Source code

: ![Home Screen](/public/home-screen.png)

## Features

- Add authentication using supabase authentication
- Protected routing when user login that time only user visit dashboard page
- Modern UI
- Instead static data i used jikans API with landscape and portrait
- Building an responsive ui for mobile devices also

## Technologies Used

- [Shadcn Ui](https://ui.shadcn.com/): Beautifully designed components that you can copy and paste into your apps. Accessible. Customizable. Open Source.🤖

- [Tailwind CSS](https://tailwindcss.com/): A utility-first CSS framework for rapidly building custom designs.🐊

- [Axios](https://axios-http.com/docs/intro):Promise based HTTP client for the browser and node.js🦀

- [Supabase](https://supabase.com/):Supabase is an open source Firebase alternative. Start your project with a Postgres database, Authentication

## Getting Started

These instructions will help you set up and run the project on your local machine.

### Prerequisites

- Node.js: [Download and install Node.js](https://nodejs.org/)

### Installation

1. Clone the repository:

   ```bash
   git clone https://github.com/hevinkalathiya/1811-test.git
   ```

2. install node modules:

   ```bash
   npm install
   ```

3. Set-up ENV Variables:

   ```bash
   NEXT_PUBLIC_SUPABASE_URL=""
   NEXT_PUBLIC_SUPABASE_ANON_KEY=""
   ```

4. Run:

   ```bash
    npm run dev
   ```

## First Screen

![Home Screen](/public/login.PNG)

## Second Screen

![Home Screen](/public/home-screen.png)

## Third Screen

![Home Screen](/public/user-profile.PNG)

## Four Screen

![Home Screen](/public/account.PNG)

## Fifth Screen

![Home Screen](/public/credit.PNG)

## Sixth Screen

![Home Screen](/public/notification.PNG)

===

:: Problem to work on ::
In the listing above, the line with "## Second Screen" starts the part to copy. Copy it through the last line exactly, with nothing else.

:: Solution to this exercise ::
## Second Screen

![Home Screen](/public/home-screen.png)

## Third Screen

![Home Screen](/public/user-profile.PNG)

## Four Screen

![Home Screen](/public/account.PNG)

## Fifth Screen

![Home Screen](/public/credit.PNG)

## Sixth Screen

![Home Screen](/public/notification.PNG)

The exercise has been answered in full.